Medio millón de cubanos pudieron escuchar a Benedicto XVI en su alocución y el respeto al visitante fue total.  Las macabras historias de detenciones masivas, la censura a la actividad religiosa y otras historias que tejen algunas agencias internacionales de noticias fueron desvirtuadas con la visita que, transmitida en vivo y directo por la televisión, reflejó lo sucedido. El Papa, que adaptó su discurso a las circunstancias, no habló de miseria, no habló de justicia, como lo hizo antes en México, habló de apertura y de la libertad de conciencia, aunque no llevó dichas invocaciones al plano político. 

No se puede negar que desde sus inicios la revolución cubana tuvo la abierta oposición de la jerarquía católica, situación que distanció al Estado de la Iglesia, al extremo de adoptar el ateísmo como postura oficial, situación reflejada por el carácter laico y no confesional del Estado cubano.

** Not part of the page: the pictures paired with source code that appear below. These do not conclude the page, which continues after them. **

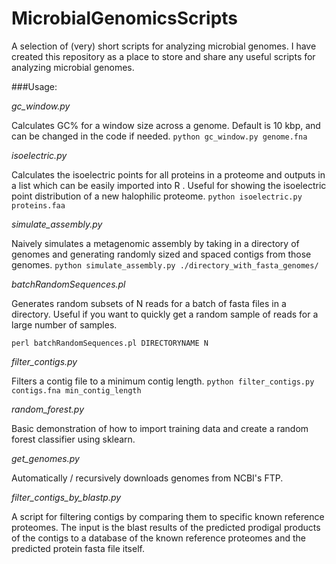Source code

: # MicrobialGenomicsScripts
A selection of (very) short scripts for analyzing microbial genomes. I have created this repository as a place to store and share any useful scripts for analyzing microbial genomes.

###Usage:

*gc_window.py*

Calculates GC% for a window size across a genome. Default is 10 kbp, and can be changed in the code if needed.
`python gc_window.py genome.fna`

*isoelectric.py*

Calculates the isoelectric points for all proteins in a proteome and outputs in a list which can be easily imported into R . Useful for showing the isoelectric point distribution of a new halophilic proteome.
`python isoelectric.py proteins.faa`

*simulate_assembly.py*

Naively simulates a metagenomic assembly by taking in a directory of genomes and generating randomly sized and spaced contigs from those genomes.
`python simulate_assembly.py ./directory_with_fasta_genomes/`

*batchRandomSequences.pl*

Generates random subsets of N reads for a batch of fasta files in a directory. Useful if you want to quickly get a random sample of reads for a large number of samples.

`perl batchRandomSequences.pl DIRECTORYNAME N`

*filter_contigs.py*

Filters a contig file to a minimum contig length.
`python filter_contigs.py contigs.fna min_contig_length`

*random_forest.py*

Basic demonstration of how to import training data and create a random forest classifier using sklearn.

*get_genomes.py*

Automatically / recursively downloads genomes from NCBI's FTP.

*filter_contigs_by_blastp.py*

A script for filtering contigs by comparing them to specific known reference proteomes. The input is the blast results of the predicted prodigal products of the contigs to a database of the known reference proteomes and the predicted protein fasta file itself.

De las rígidas posiciones de confrontación, con el paso del tiempo se ha llegado a posiciones de coexistencia y reconciliación. El libro de Fray Beto Fidel y la religión reflejó ese acercamiento.  La visita de Juan Pablo II hace 14 años y la apertura y liberalización de los cultos han generado un clima de cordialidad, que quedó reflejado en la reunión sostenida entre el  expresidente Fidel Castro y el Papa, quienes como dos viejos amigos conversaron de varios temas.  Pese a ello, apenas el 1% de los cubanos asiste a los cultos católicos y el porcentaje de creyentes en la isla es abismalmente menor que en otros países de Sudamérica, por lo que la presencia de medio millón de personas que escucharon el discurso del Papa en la Plaza de la Revolución sólo puede entenderse como una muestra de tolerancia y simpatía de la ciudadanía, que sin ser necesariamente creyente, escuchó con respeto al Santo Padre.

La pregunta al parecer ingenua de Fidel al Papa: “¿Qué hace un Papa?” es una muestra no sólo de curiosidad, es un cuestionamiento (expresado con respeto) a la acción de la Iglesia en los problemas del mundo, no siempre directa cuando se trató de criticar el genocidio, la intervención militar de las potencias imperiales y la miseria extrema.